Teen Weight Loss : Healthy Habits Count.~Help your teen adopt healthy habits to lose excess weight.
Life is too short to be fat |
Teenage obesity is a dangerous and growing problem. Like any weight – loss challenge, there’s no magic bullet for teen weight loss. Still, there’s plenty you can do to help. Start by encouraging your teen to adopt healthy habits that can last a lifetime.
HAVE A HEART-TO-HEART TALK
heart to heart talk |
If your teen is overweight, he or she is probably concerned about the excess weight, too. Aside from lifelong health risks such as high blood pressure and diabetes, the social and emotional fallout of being overweight can be devastating for a teenager. It can also be frustrating to attempt weight loss and have poor results. Offer support and gentle understanding, and a willingness to help your teen manage the problem. You might say, “ I can’t change your weight but I can help you make the right decisions.”

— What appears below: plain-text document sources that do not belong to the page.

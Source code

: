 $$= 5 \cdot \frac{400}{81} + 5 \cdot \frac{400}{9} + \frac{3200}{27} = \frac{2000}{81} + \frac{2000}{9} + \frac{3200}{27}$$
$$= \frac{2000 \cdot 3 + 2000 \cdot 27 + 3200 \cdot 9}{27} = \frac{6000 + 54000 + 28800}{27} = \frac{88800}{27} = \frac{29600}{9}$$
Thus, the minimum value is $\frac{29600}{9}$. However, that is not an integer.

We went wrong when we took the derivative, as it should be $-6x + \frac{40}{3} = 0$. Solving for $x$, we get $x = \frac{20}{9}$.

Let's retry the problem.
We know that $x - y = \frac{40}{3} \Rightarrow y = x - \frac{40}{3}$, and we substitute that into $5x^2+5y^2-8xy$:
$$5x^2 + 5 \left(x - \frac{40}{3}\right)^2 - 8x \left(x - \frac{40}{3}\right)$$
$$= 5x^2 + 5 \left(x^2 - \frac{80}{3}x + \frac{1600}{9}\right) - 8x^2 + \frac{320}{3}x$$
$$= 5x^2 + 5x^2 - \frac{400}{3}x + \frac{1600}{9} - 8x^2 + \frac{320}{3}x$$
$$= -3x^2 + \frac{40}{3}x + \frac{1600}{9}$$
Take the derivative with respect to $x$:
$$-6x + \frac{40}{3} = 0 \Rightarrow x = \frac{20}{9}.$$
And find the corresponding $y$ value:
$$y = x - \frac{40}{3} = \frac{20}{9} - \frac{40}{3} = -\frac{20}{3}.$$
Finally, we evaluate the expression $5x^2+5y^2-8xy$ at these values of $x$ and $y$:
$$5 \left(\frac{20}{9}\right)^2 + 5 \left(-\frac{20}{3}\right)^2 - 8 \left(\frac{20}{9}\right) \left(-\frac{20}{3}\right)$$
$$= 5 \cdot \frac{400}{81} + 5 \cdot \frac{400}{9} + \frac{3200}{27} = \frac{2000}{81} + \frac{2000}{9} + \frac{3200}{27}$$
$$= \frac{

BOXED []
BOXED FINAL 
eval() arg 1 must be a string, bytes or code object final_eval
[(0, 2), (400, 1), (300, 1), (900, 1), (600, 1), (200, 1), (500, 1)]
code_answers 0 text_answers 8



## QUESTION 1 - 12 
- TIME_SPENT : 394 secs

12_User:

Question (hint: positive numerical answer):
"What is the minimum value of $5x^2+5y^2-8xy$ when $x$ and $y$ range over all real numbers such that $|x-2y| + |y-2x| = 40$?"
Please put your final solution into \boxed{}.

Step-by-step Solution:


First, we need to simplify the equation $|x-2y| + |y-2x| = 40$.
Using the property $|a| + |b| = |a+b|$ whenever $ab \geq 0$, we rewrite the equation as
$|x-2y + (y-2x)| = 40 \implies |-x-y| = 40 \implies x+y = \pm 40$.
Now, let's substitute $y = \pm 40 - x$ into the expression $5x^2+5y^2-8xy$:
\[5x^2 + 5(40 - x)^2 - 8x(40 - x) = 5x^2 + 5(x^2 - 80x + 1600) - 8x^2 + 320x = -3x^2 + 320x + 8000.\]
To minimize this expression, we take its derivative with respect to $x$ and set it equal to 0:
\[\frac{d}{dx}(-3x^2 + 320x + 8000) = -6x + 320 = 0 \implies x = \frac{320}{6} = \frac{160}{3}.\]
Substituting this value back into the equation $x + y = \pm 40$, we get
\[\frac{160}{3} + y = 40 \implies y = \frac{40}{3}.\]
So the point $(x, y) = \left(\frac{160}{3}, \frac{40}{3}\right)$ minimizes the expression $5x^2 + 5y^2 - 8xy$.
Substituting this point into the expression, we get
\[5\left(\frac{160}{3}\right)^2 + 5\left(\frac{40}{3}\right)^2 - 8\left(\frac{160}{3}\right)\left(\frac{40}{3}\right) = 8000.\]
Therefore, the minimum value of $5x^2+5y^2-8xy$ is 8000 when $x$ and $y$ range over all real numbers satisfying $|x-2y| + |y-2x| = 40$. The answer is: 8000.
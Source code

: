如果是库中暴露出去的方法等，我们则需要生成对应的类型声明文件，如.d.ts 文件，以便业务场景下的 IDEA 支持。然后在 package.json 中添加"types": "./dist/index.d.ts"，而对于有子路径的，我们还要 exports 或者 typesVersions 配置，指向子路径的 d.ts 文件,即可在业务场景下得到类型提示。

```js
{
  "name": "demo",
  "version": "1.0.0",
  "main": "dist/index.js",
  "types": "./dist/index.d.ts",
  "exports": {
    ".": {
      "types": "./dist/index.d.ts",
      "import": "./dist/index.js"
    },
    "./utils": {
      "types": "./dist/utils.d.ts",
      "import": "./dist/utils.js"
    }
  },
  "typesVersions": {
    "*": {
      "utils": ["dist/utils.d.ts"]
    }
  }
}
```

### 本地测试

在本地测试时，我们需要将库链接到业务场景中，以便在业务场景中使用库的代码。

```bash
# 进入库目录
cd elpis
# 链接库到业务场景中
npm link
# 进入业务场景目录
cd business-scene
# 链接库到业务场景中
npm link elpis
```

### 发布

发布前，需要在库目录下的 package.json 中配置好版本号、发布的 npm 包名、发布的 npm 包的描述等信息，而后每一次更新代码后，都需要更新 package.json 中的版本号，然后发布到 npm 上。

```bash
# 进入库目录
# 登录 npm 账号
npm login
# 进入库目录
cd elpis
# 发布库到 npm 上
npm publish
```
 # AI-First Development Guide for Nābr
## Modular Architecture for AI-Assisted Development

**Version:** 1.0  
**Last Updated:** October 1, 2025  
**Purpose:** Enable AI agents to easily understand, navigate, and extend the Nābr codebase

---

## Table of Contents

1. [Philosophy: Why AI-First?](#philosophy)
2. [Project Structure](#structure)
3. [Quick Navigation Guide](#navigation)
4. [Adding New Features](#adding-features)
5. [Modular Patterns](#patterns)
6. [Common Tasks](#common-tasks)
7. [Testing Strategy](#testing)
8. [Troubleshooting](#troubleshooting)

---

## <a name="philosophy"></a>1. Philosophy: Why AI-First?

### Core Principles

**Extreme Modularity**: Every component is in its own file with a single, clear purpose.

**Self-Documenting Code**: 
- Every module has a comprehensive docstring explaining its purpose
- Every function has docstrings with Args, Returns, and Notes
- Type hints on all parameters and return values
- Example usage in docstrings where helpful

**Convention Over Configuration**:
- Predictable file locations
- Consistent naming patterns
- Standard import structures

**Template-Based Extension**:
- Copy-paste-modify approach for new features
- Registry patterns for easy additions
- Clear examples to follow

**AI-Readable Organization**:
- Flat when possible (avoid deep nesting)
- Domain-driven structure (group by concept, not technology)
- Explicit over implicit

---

DISPUTE UNREALISTIC IMAGES
Weight and body image can be delicate issues, especially for teenage girls. When it comes to teen weight loss, remind your teen that there’s no single ideal weight and no perfect body. The right weight for one person might not be the right weight for another. Rather than talking about “fat” and “thin”, encourage your teen to focus on practicing the behaviours that promote a healthy weight. Your family doctor can help set realistic goals for body mass index and weight based on your teen’s age, height and general health.
RESIST QUICK FIXES
Help your teen understand that losing weight and keeping it off is a lifetime commitment. Fad diets may rob your growing teen of iron, calcium, and other essential nutrients. Weight – loss pills and other quick fixes don’t address the root of the problem and could pose risks of their own. Even then, the effects are often short – lived. Without a permanent change in habits, any lost weight is likely to return.
PROMOTE ACTIVITY
walk to school |
Teens need about 60 minutes of physical activity a day but that doesn’t necessarily mean 60 solid minutes at a stretch. Shorter, repeated bursts of activity during the day can help burn calories, too. In fact, any physical activity counts. Getting involved in sports through school or community programs are great ways to get active. If your teen isn’t an athlete or is hesitant to participate in certain sports, that’s fine. Encourage him or her to walk or cycle to school, or to walk a few laps through the halls before class. Suggest trading an hour or after – school TV –time for some physical activities.